-- Opening Marker --
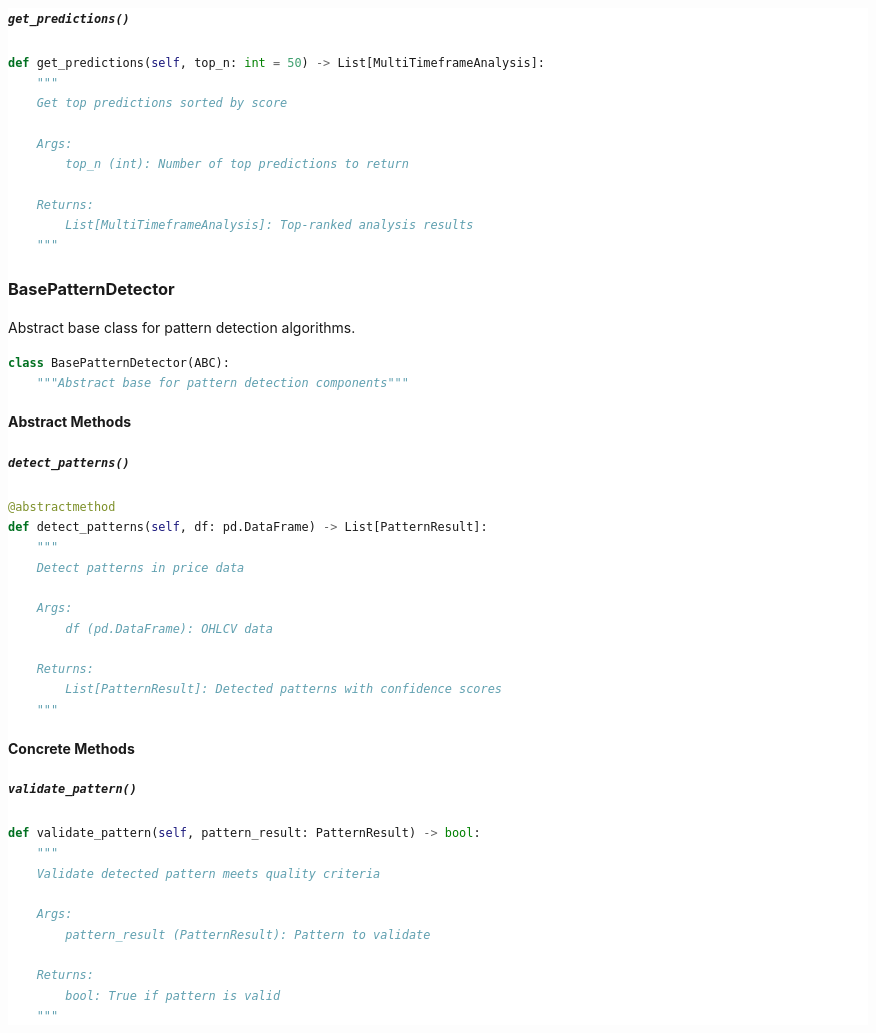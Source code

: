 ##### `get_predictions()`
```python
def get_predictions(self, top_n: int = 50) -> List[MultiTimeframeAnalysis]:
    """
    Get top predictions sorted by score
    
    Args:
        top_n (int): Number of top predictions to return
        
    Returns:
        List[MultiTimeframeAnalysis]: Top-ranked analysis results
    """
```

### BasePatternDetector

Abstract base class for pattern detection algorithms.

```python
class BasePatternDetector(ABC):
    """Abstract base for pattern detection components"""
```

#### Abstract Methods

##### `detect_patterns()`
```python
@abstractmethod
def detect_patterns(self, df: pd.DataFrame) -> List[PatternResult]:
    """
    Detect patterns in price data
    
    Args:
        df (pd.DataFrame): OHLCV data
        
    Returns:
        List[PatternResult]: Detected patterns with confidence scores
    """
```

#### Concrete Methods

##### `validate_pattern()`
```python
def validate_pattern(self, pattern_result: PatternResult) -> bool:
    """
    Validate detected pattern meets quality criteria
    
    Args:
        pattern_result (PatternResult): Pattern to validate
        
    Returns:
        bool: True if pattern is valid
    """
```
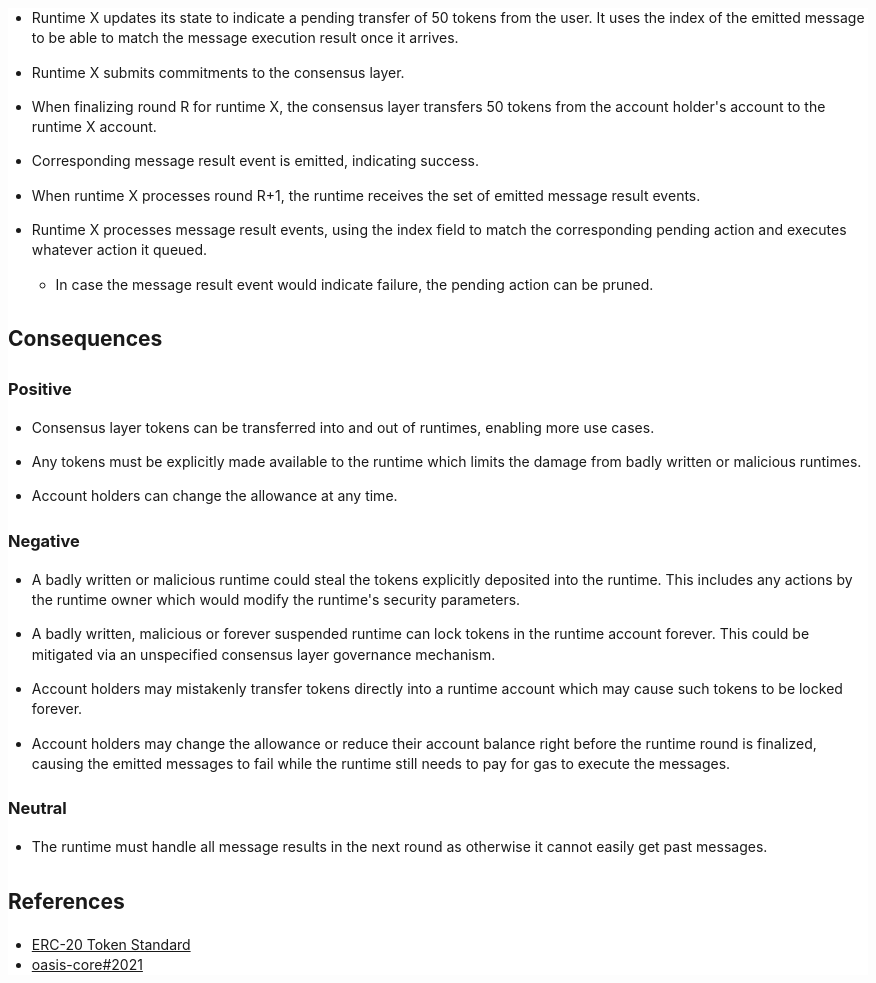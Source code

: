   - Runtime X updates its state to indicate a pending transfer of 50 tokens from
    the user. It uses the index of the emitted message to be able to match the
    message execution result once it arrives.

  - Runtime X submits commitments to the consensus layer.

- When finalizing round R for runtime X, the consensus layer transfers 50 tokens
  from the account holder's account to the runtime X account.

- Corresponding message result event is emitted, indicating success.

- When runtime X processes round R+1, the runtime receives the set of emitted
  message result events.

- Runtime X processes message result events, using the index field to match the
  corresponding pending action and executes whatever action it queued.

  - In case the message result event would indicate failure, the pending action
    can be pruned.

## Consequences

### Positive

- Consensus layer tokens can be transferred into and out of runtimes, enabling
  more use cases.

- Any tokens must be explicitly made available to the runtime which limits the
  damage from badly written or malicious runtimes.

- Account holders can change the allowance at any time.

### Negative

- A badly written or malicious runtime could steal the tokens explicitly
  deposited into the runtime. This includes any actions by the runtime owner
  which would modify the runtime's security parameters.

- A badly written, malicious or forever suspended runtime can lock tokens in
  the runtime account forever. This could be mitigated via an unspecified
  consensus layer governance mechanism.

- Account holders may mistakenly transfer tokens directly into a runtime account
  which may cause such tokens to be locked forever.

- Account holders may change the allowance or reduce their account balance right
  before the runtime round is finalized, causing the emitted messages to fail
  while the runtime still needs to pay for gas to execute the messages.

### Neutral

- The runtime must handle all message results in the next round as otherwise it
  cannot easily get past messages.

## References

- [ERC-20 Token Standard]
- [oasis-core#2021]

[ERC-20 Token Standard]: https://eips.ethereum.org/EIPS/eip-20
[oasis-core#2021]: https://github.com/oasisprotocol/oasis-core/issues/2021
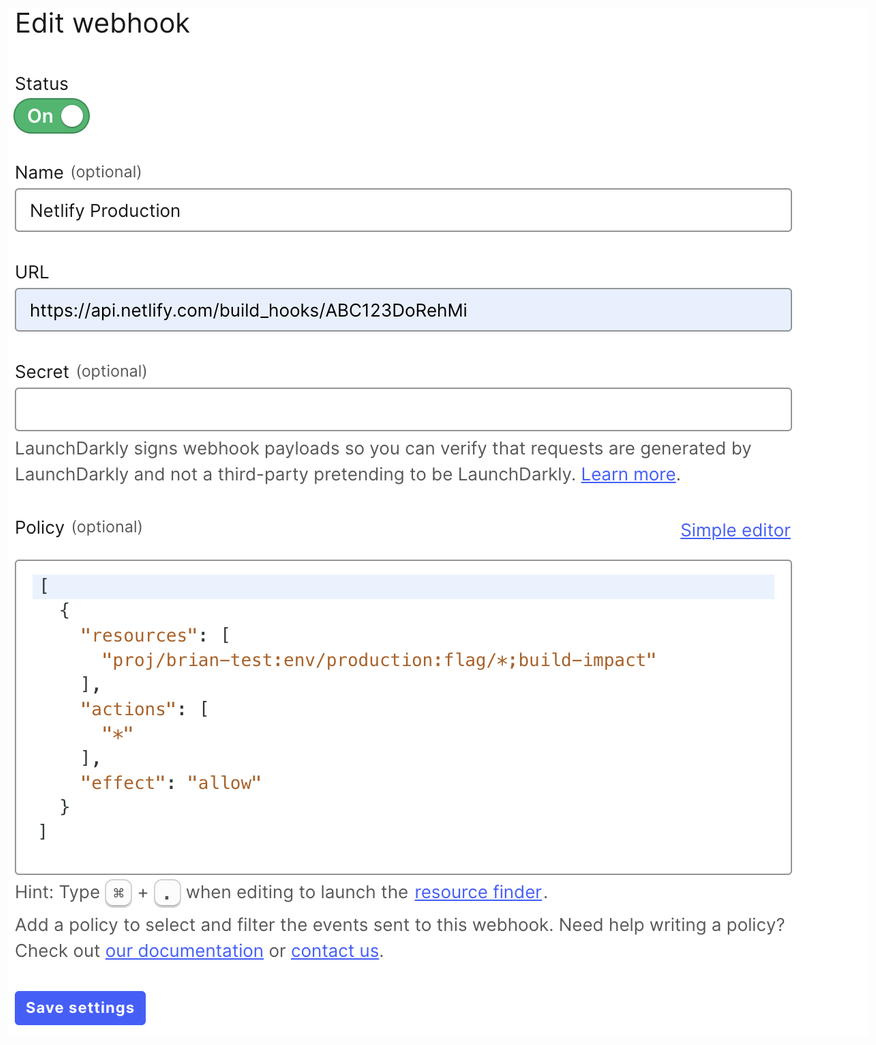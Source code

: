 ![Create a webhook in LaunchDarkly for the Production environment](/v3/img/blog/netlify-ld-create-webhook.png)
-- Closing Marker --
_TASK REQUIREMENTS_
Some lines above hold the word "index". Copy all of them.

_COMPLETED EXERCISE_
    the user. It uses the index of the emitted message to be able to match the
- Runtime X processes message result events, using the index field to match the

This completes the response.